EXERCISE DESCRIPTION =>
Nothing but the lines from the line with "- [Twitter](https://twitter.com/mr_neet_1217)" to the end of the records below should appear in the answer, each exactly as given.

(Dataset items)
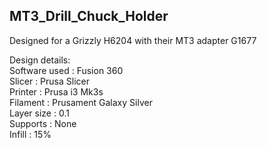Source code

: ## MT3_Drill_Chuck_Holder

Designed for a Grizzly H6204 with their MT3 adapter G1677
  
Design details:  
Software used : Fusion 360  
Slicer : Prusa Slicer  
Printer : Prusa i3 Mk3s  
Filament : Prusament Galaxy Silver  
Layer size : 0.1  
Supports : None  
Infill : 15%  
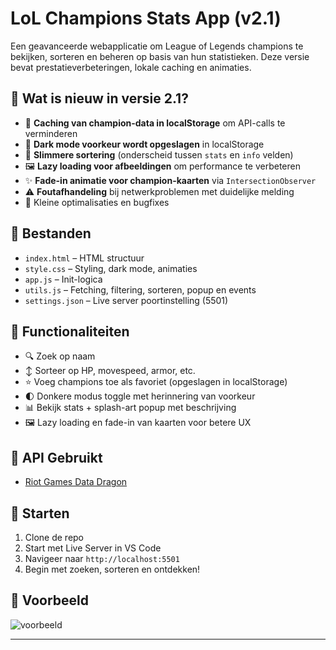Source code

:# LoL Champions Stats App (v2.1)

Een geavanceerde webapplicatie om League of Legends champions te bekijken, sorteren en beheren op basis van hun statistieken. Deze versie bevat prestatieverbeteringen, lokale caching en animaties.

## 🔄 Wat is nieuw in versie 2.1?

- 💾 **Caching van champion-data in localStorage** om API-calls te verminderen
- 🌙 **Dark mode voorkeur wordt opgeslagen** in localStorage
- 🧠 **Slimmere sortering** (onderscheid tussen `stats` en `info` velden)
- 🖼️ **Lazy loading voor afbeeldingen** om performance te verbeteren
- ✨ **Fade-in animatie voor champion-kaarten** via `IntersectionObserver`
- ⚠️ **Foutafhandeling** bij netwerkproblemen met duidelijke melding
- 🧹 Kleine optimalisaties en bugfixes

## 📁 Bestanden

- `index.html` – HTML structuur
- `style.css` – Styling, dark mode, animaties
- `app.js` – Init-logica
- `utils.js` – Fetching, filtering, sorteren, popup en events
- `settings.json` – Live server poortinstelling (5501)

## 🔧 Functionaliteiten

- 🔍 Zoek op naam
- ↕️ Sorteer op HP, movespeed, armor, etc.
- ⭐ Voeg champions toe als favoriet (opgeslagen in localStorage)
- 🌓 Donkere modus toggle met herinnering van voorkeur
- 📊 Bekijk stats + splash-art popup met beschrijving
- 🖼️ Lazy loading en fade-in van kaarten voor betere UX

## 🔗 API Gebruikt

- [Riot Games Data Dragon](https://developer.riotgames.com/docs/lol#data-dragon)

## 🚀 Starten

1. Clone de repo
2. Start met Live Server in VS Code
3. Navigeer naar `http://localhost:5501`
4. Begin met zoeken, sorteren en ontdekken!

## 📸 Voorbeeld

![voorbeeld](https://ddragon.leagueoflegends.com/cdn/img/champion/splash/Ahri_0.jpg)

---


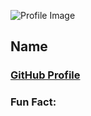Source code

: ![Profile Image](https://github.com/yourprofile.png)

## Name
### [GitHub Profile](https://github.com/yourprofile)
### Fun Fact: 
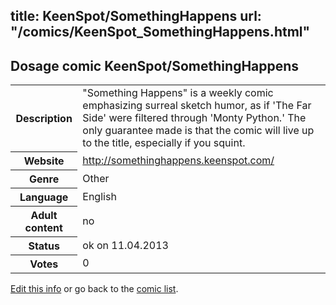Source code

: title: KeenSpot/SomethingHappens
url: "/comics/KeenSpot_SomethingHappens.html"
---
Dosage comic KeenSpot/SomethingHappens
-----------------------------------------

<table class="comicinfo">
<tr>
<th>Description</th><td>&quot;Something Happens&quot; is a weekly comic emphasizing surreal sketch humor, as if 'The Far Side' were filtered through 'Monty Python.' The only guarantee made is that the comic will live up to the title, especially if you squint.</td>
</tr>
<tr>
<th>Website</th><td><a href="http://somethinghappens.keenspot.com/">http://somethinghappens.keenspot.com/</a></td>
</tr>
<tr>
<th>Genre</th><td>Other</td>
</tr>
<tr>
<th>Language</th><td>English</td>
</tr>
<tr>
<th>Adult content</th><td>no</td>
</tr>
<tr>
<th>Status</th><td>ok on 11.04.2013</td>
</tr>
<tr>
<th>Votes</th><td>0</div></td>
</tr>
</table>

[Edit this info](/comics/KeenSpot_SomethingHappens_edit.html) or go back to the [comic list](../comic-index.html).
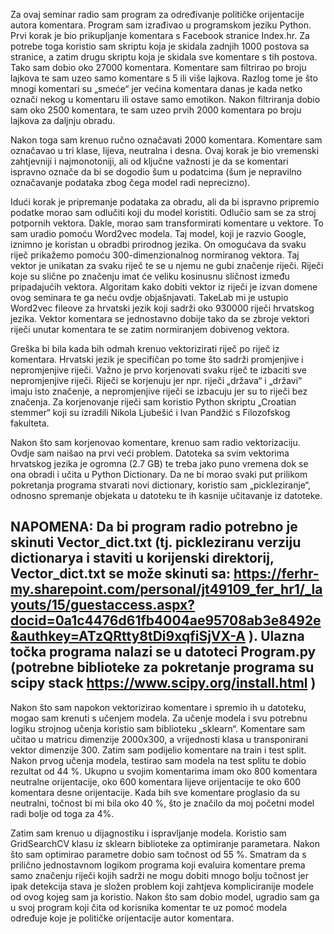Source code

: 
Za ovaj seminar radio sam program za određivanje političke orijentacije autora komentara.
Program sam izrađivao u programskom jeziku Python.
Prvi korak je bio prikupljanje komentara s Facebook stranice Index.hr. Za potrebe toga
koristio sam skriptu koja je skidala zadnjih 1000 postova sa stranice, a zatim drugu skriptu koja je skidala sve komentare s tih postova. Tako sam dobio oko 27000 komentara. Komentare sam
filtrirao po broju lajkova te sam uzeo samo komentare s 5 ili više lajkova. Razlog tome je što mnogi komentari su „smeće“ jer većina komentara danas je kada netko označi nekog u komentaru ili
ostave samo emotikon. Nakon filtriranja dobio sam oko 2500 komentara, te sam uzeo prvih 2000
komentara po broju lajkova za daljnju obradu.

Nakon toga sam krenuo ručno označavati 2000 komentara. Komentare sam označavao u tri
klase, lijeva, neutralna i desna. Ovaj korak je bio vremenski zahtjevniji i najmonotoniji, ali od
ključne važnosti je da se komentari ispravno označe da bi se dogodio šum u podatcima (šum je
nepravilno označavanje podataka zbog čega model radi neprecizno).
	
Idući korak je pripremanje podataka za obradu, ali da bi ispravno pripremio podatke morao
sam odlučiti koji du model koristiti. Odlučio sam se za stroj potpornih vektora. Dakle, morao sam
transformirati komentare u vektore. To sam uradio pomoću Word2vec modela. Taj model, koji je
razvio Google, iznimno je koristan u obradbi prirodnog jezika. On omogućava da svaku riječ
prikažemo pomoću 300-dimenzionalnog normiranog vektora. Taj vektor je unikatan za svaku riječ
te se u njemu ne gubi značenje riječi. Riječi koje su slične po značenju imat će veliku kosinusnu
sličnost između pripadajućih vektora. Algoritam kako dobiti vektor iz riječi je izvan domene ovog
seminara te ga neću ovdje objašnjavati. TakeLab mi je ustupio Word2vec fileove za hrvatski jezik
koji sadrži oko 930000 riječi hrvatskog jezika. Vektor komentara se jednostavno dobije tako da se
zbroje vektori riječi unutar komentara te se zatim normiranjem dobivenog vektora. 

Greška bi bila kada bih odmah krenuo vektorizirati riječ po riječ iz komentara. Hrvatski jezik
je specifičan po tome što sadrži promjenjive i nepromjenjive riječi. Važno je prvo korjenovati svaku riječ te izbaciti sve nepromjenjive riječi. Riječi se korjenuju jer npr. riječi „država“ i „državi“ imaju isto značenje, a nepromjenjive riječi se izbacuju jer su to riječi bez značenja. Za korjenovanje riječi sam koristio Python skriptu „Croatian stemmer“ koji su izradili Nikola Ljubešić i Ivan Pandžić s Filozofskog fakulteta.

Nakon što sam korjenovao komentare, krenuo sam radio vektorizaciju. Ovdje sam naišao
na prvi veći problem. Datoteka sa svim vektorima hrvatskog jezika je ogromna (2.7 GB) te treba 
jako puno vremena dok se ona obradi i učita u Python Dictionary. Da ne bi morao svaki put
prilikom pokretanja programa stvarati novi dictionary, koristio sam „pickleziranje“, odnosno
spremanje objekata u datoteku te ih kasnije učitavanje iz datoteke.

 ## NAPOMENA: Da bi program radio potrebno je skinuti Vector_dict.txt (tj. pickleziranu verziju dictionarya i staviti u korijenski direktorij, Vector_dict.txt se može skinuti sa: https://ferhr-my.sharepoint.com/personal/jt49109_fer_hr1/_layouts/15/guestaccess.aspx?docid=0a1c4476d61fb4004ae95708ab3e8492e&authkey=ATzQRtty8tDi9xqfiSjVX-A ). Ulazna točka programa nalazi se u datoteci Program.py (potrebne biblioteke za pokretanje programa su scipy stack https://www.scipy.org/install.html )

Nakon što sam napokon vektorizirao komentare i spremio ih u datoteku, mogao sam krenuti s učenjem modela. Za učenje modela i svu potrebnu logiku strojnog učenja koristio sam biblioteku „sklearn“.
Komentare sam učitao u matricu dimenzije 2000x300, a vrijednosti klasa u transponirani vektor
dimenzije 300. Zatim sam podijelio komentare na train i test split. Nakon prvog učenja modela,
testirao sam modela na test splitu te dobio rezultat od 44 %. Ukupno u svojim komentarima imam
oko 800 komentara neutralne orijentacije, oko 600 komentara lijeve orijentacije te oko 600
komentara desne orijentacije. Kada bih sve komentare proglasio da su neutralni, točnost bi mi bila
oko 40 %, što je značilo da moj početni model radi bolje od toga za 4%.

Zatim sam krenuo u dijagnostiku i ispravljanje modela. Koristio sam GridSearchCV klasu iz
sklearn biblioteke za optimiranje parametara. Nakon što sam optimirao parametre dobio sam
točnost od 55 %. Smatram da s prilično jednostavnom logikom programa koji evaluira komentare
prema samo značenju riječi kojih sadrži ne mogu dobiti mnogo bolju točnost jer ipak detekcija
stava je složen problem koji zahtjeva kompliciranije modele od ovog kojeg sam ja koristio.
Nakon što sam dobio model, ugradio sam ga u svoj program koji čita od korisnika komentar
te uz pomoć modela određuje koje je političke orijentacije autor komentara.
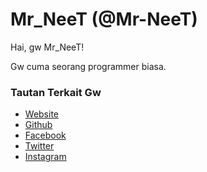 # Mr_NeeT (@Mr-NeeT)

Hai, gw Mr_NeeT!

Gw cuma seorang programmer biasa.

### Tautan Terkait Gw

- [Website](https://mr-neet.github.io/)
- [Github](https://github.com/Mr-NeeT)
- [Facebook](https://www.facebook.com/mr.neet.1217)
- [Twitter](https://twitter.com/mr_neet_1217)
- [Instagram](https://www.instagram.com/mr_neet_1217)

EXERCISE OUTPUT =>
- [Twitter](https://twitter.com/mr_neet_1217)
- [Instagram](https://www.instagram.com/mr_neet_1217)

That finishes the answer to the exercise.